Tic-Tac-Toe Checker (Code Wars 27)

On a personal note, this question is actually one of the first interview questions I had to work through for a college internship at a giant tech company. It could have gone better; I got the internship anyways. So let’s see if I can redeem myself. I’m going to try to solve it “live”.

Approach

I know (from many years ago, and hopefully also many more years of experience) that I want to do nice-and-simple helper functions. So things like “columnWins”, “rowWins”, etc. Well, I know that Python is friendly enough where I just made a generic helper that would say which, if any, player won any length-3 sequence of values. Then I simply iterated over all relevant length-3 sequences. It’s not a small amount of code.

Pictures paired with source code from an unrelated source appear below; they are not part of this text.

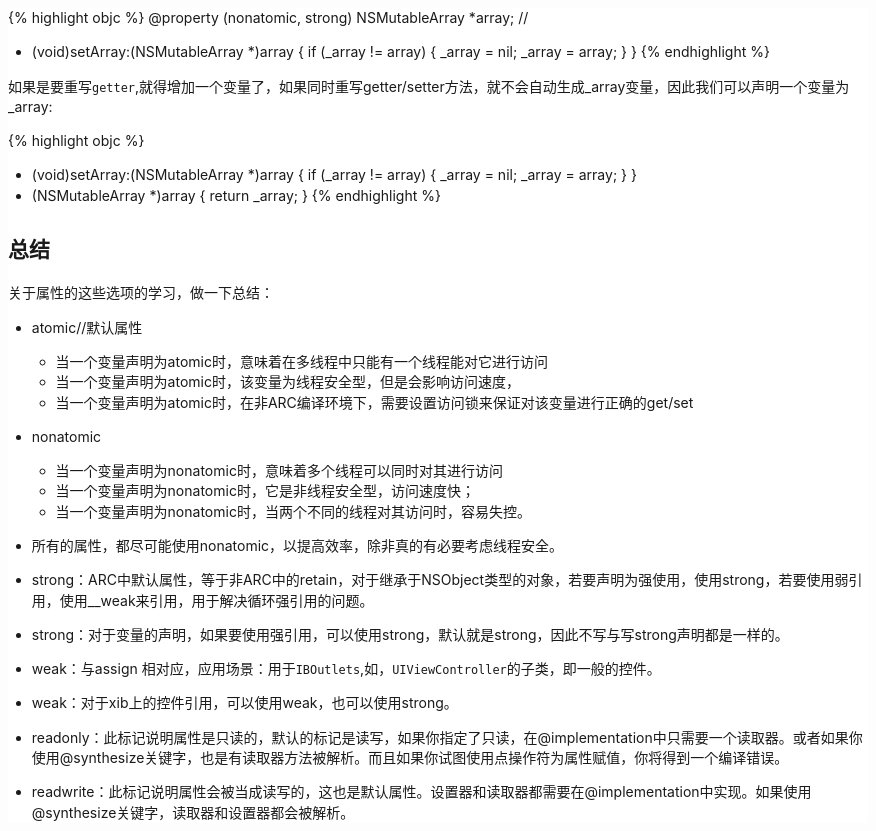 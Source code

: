
{% highlight objc  %}
@property (nonatomic, strong) NSMutableArray *array;
//
- (void)setArray:(NSMutableArray *)array {
  if (_array != array) {
    _array = nil;
    _array = array;
  }
}
{% endhighlight %}

如果是要重写`getter`,就得增加一个变量了，如果同时重写getter/setter方法，就不会自动生成_array变量，因此我们可以声明一个变量为_array:


{% highlight objc  %}
- (void)setArray:(NSMutableArray *)array {
  if (_array != array) {
    _array = nil;
    _array = array;
  }
}
- (NSMutableArray *)array {
  return _array;
}
{% endhighlight %}

## 总结
关于属性的这些选项的学习，做一下总结：

* atomic//默认属性

	+ 当一个变量声明为atomic时，意味着在多线程中只能有一个线程能对它进行访问
	+ 当一个变量声明为atomic时，该变量为线程安全型，但是会影响访问速度，
	+ 当一个变量声明为atomic时，在非ARC编译环境下，需要设置访问锁来保证对该变量进行正确的get/set

* nonatomic

	+ 当一个变量声明为nonatomic时，意味着多个线程可以同时对其进行访问
	+ 当一个变量声明为nonatomic时，它是非线程安全型，访问速度快；
	+ 当一个变量声明为nonatomic时，当两个不同的线程对其访问时，容易失控。

* 所有的属性，都尽可能使用nonatomic，以提高效率，除非真的有必要考虑线程安全。

* strong：ARC中默认属性，等于非ARC中的retain，对于继承于NSObject类型的对象，若要声明为强使用，使用strong，若要使用弱引用，使用__weak来引用，用于解决循环强引用的问题。

* strong：对于变量的声明，如果要使用强引用，可以使用strong，默认就是strong，因此不写与写strong声明都是一样的。

* weak：与assign 相对应，应用场景：用于`IBOutlets`,如，`UIViewController`的子类，即一般的控件。

* weak：对于xib上的控件引用，可以使用weak，也可以使用strong。

* readonly：此标记说明属性是只读的，默认的标记是读写，如果你指定了只读，在@implementation中只需要一个读取器。或者如果你使用@synthesize关键字，也是有读取器方法被解析。而且如果你试图使用点操作符为属性赋值，你将得到一个编译错误。

* readwrite：此标记说明属性会被当成读写的，这也是默认属性。设置器和读取器都需要在@implementation中实现。如果使用@synthesize关键字，读取器和设置器都会被解析。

I had a few typos I fixed up. There are inefficiencies and redundancies, nevermind the allocations, but it’s straightforward and readable enough. The other python solutions, those that won as “best practices”, are a bit more explicit about it being a 3×3 matrix.

def seq_wins(seq):
    assert(len(seq) == 3)
    V = seq[0]
    if V == 0: return 0
    for v in seq[1:]:
        if v != V:
            return 0
    return V
def is_solved(board):
    # Check rows:
    for r in board:
        w = seq_wins(r)
        if w != 0:
            return w
    # Check columns
    for c in range(3):
        col = []
        for r in board:
            col.append(r[c])
        w = seq_wins(col)
        if w != 0:
            return w
    # Check diagonals
    d1 = []
    d2 = []
    for i in range(3):
        d1.append(board[i][i])
        d2.append(board[i][2-i])
    w = seq_wins(d1)
    if w != 0:
        return w
    w = seq_wins(d2)
    if w != 0:
        return w

    for r in board:
        for v in r:
            if v == 0:
                return -1
    return 0

Take-Aways

I like this question as an interview question, actually. The reasoning-by-cases is nice and comes up in the real world. Sure, 2D arrays aren’t very common in my experience, but as a proxy for indexing into a nontrivial data structure, it’s a good one. I think a natural approach (obviously, given my own approach) is to make a helper function, either explicitly or at least implicitly, and seeing how a candidate thinks to draw the line of where/how to make a helper function can be a good insight into their views.